2. Green Infrastructure and Buildings:
Green infrastructure and buildings play a significant role in enhancing energy efficiency and improving living environments. In campus and city design, integrating green roofs, rain gardens, and efficient building materials is fundamental. Green roofs can help regulate temperatures within buildings, reduce the use of air conditioning, and provide habitats for urban biodiversity. Rain gardens and other sustainable stormwater management systems can effectively reduce urban runoff, improve water quality, and increase the city’s green spaces, thereby supporting sustainable lifestyles.
3. Community Participation and Equity:
Ensuring community participation and equity is foundational for building sustainable cities and campuses. During the development process, designers and planners should actively listen to the voices of community members, including students, faculty, and residents, to ensure projects meet their needs and expectations. Furthermore, through open and transparent communication and decision-making processes, community cohesion can be enhanced, and trust in the projects can be established. Introducing public spaces and facilities like parks, libraries, and conference centers into community designs can foster interaction and communication among community members.

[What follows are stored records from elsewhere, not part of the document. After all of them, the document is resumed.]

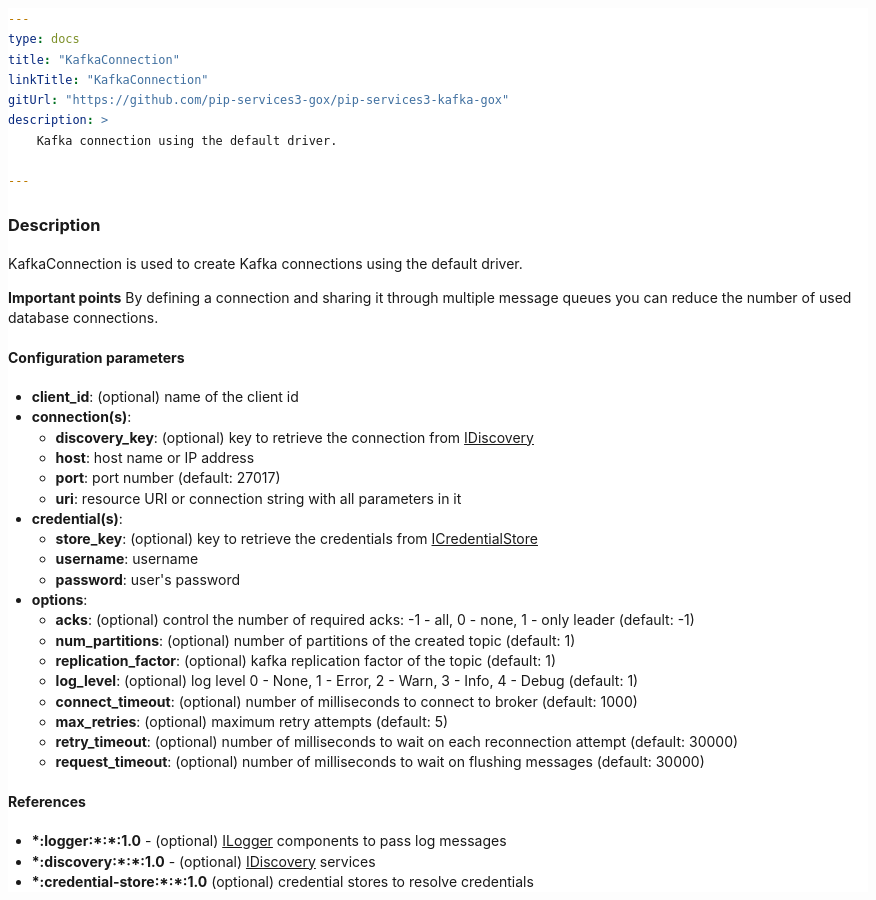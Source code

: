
 ```yaml
---
type: docs
title: "KafkaConnection"
linkTitle: "KafkaConnection"
gitUrl: "https://github.com/pip-services3-gox/pip-services3-kafka-gox"
description: >
    Kafka connection using the default driver.

---
```


### Description
KafkaConnection is used to create Kafka connections using the default driver.

**Important points**
By defining a connection and sharing it through multiple message queues
you can reduce the number of used database connections.

#### Configuration parameters

- **client_id**: (optional) name of the client id
- **connection(s)**:    
    - **discovery_key**: (optional) key to retrieve the connection from [IDiscovery](../../../components/connect/idiscovery)
    - **host**: host name or IP address
    - **port**: port number (default: 27017)
    - **uri**: resource URI or connection string with all parameters in it
- **credential(s)**:    
    - **store_key**: (optional) key to retrieve the credentials from [ICredentialStore](../../../components/auth/icredential_store)
    - **username**: username
    - **password**: user's password
- **options**:
    - **acks**: (optional) control the number of required acks: -1 - all, 0 - none, 1 - only leader (default: -1)
    - **num_partitions**: (optional) number of partitions of the created topic (default: 1)
    - **replication_factor**: (optional) kafka replication factor of the topic (default: 1)
    - **log_level**: (optional) log level 0 - None, 1 - Error, 2 - Warn, 3 - Info, 4 - Debug (default: 1)
    - **connect_timeout**: (optional) number of milliseconds to connect to broker (default: 1000)
    - **max_retries**: (optional) maximum retry attempts (default: 5)
    - **retry_timeout**: (optional) number of milliseconds to wait on each reconnection attempt (default: 30000)
    - **request_timeout**: (optional) number of milliseconds to wait on flushing messages (default: 30000)


#### References
- **\*:logger:\*:\*:1.0** - (optional) [ILogger](../../../components/log/ilogger) components to pass log messages
- **\*:discovery:\*:\*:1.0** - (optional) [IDiscovery](../../../components/connect/idiscovery) services
- **\*:credential-store:\*:\*:1.0** (optional) credential stores to resolve credentials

4. Sustainable Natural Resource Management:
Innovative resource management strategies are crucial in city and campus design. This includes recycling and resource recovery to ensure efficient use of resources and minimize waste. For instance, establishing recycling systems and composting facilities within campuses and communities can reduce waste production and landfill use. Additionally, using water-saving devices and renewable energy technologies, such as solar panels and wind turbines, can reduce reliance on traditional energy sources and decrease the environmental footprint.
5. Economic Sustainability:
Economic sustainability is key to achieving long-term sustainable development. By supporting the local economy and creating new job opportunities, cities and campuses can enhance economic resilience. For example, prioritizing local suppliers and contractors can help keep capital circulating locally while providing more job opportunities. Furthermore, investing in green technologies and industries not only aids environmental protection but also opens up new markets and career paths, promoting economic growth.
Applying these core area strategies to campus design can make campuses miniature models for practicing sustainable urban design. Campus design provides a controlled environment that is conducive to experimenting with and assessing different sustainable strategies. For example, by implementing green transportation plans and building projects on campuses, the effects of energy conservation and emission reduction can be directly observed, and successful experiences can be expanded to broader urban settings. Additionally, the highly organized and socially active campus community provides a suitable venue for practicing community participation and equity. By promoting resource management and economic sustainability practices within campuses, not only can the self-sufficiency of campuses be enhanced, but also replicable models for cities can be provided. In conclusion, by using campus design as a test field for urban design, we can not only test and refine sustainable strategies on a small scale but also provide valuable experiences and data support for the sustainable development of entire cities.